Coltrane. Dolphy. You don’t really need to know anything else.

YouTube, Vimeo and DailyMotion are full of great—if often grainy—videos of jazz. This one looks pretty bad, but trust us: it’s one of the greatest things you’ll ever hear, especially if you’re unfamiliar with the state of jazz as it sat on the cusp of free improvisation in the early 1960’s. This is John Coltrane’s working band, with special guest Eric Dolphy sitting in, recorded for German television in 1961. Personnel are Coltrane on tenor, Dolphy on alto, McCoy Tyner on piano, Reggie Workman on bass and Elvin Jones on drums.
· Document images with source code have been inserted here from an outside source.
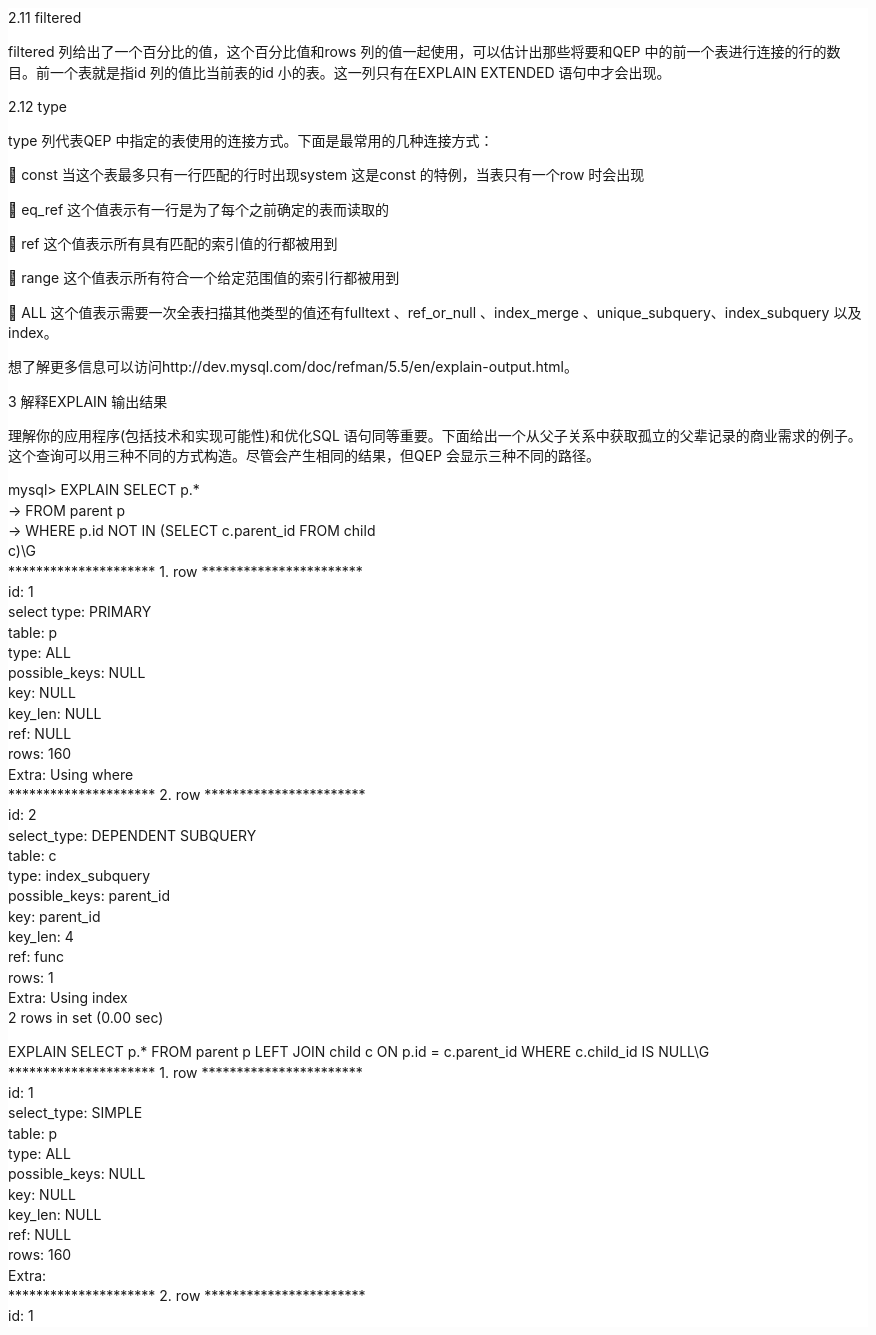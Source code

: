 2.11 filtered

filtered 列给出了一个百分比的值，这个百分比值和rows 列的值一起使用，可以估计出那些将要和QEP 中的前一个表进行连接的行的数目。前一个表就是指id 列的值比当前表的id 小的表。这一列只有在EXPLAIN EXTENDED 语句中才会出现。

2.12 type

type 列代表QEP 中指定的表使用的连接方式。下面是最常用的几种连接方式：

 const 当这个表最多只有一行匹配的行时出现system 这是const 的特例，当表只有一个row 时会出现

 eq_ref 这个值表示有一行是为了每个之前确定的表而读取的

 ref 这个值表示所有具有匹配的索引值的行都被用到

 range 这个值表示所有符合一个给定范围值的索引行都被用到

 ALL 这个值表示需要一次全表扫描其他类型的值还有fulltext 、ref_or_null 、index_merge 、unique_subquery、index_subquery 以及index。

想了解更多信息可以访问http://dev.mysql.com/doc/refman/5.5/en/explain-output.html。

3 解释EXPLAIN 输出结果

理解你的应用程序(包括技术和实现可能性)和优化SQL 语句同等重要。下面给出一个从父子关系中获取孤立的父辈记录的商业需求的例子。这个查询可以用三种不同的方式构造。尽管会产生相同的结果，但QEP 会显示三种不同的路径。

mysql> EXPLAIN SELECT p.*  
-> FROM parent p  
-> WHERE p.id NOT IN (SELECT c.parent_id FROM child  
c)\G  
********************* 1. row ***********************  
id: 1  
select type: PRIMARY  
table: p  
type: ALL  
possible_keys: NULL  
key: NULL  
key_len: NULL  
ref: NULL  
rows: 160  
Extra: Using where  
********************* 2. row ***********************  
id: 2  
select_type: DEPENDENT SUBQUERY  
table: c  
type: index_subquery  
possible_keys: parent_id  
key: parent_id  
key_len: 4  
ref: func  
rows: 1  
Extra: Using index  
2 rows in set (0.00 sec)  
  
EXPLAIN SELECT p.* FROM parent p LEFT JOIN child c ON p.id = c.parent_id WHERE c.child_id IS NULL\G  
********************* 1. row ***********************  
id: 1  
select_type: SIMPLE  
table: p  
type: ALL  
possible_keys: NULL  
key: NULL  
key_len: NULL  
ref: NULL  
rows: 160  
Extra:  
********************* 2. row ***********************  
id: 1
In the case of this performance, one could either write volumes or omit the instructive praise altogether. We’ll sort of gravitate to the latter, but we do want those of you new to this sort of music to know that this is akin to finding old baseball newsreels, and getting to watch Babe Ruth face Lefty Grove. It just doesn’t get any more “important” than this. Finding Dolphy and Coltrane working together isn’t all that unusual, but every time we see something new by them, we get excited. Forgive us.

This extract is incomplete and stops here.